Голова не болела, тошноты тоже не было, и иных признаков похмелья не наблюдалось. Чувствовалась слабость, как после болезни, несильная ломота в конечностях и ноющая боль в груди.
– Что за бред? – пробормотал Володька.
– А, очнулся! – громыхнул басовитый голос от двери автобуса, и в салон поднялся высокий старик. – Жив?
– Жив, – осторожно ответил Володька, рассматривая собеседника: гордая осанка, широкие плечи, белая морщинистая кожа, голубые глаза, короткие седые волосы. – А вы кто? И что происходит?
– Приступ с тобой был, – пояснил старик. – Этот новый вирус гриппа… он на мозг влияет, вот и одолело тебя безумие. Под его воздействием ты ушел из дома и оказался тут, на площади Лядова.
– Ни фига себе… – буркнул Володька. – Это же сколько я топал?
– Немало, – кивнул старик. – Но теперь нашими усилиями ты здоров и можешь отправляться домой.
– Здоров? – Володька прислушался к себе: да, ощущения напоминали те, что бывают после избавления от простуды или гриппа, а боль в груди была совсем не такой, как вчера.
– Давай, не задерживайся. Тебе ведь на работу надо… – и старик махнул рукой.
Володька поднялся, пошел по проходу между рядами сидений, заглядывая в лица спавшим в них людям. Оказался рядом с собеседником и осознал, насколько тот на самом деле высок – за два метра.

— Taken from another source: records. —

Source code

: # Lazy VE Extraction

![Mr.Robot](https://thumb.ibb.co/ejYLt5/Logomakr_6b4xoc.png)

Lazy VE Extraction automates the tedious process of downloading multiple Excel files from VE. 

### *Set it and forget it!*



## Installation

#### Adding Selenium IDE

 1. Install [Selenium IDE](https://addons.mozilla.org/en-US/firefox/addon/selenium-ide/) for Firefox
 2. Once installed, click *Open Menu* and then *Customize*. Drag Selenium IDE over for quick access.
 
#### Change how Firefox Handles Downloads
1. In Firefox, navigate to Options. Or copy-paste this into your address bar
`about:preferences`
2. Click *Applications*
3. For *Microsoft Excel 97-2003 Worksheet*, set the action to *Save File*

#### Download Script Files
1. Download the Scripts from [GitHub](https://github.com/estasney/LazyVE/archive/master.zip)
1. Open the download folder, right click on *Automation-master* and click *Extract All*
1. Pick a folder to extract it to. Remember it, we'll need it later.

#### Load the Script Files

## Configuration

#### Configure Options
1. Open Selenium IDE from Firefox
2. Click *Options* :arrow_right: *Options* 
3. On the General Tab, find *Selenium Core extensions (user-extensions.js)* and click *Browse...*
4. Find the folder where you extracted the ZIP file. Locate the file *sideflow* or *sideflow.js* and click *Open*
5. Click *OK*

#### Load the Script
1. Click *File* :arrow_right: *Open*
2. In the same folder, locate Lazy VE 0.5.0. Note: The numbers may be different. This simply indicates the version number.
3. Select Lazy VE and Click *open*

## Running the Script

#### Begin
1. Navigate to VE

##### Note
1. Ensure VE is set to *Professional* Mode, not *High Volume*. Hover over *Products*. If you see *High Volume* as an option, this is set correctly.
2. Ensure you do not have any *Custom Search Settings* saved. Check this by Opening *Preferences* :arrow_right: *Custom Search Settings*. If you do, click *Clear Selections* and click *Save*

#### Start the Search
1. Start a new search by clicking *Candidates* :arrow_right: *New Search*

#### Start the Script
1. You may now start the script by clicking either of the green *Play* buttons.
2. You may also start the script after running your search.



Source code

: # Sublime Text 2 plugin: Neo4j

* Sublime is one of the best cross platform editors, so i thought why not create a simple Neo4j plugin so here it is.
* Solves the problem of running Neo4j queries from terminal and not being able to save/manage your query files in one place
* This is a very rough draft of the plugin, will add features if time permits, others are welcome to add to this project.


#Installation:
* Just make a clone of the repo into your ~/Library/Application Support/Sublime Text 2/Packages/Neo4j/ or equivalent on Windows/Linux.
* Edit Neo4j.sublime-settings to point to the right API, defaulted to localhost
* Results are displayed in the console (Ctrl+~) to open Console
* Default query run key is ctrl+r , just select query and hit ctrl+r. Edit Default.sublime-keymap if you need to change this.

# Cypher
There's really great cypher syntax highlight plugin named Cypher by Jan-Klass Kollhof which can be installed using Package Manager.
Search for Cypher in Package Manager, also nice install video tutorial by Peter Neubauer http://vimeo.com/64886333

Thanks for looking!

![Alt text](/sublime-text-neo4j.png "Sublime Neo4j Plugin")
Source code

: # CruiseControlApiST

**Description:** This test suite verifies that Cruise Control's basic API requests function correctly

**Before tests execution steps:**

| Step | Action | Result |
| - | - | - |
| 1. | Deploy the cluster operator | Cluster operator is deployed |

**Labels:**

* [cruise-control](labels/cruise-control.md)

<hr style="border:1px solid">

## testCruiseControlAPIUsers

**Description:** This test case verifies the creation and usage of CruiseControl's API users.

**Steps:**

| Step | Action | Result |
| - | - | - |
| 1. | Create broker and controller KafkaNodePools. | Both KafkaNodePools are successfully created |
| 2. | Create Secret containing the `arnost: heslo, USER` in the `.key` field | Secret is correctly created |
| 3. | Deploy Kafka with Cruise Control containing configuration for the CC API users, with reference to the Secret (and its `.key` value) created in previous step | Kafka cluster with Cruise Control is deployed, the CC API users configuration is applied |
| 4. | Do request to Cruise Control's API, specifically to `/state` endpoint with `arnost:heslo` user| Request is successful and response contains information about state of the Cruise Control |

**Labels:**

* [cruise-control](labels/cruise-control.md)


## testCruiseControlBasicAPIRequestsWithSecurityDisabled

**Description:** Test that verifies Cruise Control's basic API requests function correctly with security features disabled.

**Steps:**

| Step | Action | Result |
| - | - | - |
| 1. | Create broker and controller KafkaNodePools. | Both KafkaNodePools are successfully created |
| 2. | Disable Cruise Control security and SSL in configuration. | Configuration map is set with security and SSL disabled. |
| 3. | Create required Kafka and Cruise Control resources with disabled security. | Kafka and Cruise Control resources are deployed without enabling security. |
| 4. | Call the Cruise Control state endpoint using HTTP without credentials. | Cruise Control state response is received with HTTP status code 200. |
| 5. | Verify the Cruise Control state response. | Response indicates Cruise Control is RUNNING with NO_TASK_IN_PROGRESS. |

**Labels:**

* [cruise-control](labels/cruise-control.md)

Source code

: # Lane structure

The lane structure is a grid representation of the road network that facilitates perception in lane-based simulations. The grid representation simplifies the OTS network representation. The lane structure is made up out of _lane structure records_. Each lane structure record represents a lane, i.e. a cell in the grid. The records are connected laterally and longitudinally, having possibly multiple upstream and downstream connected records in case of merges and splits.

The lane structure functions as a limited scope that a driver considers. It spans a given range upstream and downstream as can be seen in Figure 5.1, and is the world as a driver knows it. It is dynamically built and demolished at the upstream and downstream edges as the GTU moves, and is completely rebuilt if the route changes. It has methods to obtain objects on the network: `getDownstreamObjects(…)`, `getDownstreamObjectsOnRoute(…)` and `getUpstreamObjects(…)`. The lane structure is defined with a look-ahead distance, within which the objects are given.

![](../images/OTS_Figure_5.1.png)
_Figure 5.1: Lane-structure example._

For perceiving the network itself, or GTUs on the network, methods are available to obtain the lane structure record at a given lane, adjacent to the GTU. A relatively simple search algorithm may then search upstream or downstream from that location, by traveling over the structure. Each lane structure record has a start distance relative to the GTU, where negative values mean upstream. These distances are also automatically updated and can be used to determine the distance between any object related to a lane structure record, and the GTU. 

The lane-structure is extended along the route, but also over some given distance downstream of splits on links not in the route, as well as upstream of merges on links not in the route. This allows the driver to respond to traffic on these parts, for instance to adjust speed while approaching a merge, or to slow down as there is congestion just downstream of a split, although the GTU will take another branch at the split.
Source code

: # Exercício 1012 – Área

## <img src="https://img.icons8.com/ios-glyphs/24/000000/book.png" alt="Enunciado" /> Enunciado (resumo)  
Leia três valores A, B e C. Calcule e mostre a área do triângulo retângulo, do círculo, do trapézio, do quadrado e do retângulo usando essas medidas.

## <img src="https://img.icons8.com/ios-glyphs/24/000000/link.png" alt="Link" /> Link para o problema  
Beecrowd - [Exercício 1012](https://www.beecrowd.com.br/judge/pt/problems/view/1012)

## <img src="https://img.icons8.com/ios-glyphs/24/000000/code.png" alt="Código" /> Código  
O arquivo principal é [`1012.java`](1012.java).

Выбравшись на улицу, обнаружил, что около автобуса топчется странная компания – несколько гладколицых типов, похожих на врачей, и рядом с ними – тощий доходяга в рванье. Заглянув в его черные глаза, Володька испытал внезапный приступ страха, забыл о вопросах, что толклись на языке, и торопливо зашагал к подземному переходу.
Было холодно, поднималась метель, так что пришлось запахнуть пуховик.
И только на остановке, ожидая маршрутку в сторону Автозавода, Володька осознал, что высокий старик так и не ответил на вопрос, кто он такой.
К бодрствованию Сергей Жарков перешел резко, рывком. Несколько минут полежал, вглядываясь в оклеенный белыми обоями потолок квартиры и думая о том, какой странный сон ему привиделся.
Про поездку на площадь Лядова, про….
В следующее мгновение репортер газеты «Нижегородский городовой» осознал, что лежит на кровати одетым. Сердце заколотилось, он резко сел и огляделся: рабочая сумка, куртка и шапка лежали на диване.
Так что, это был не сон?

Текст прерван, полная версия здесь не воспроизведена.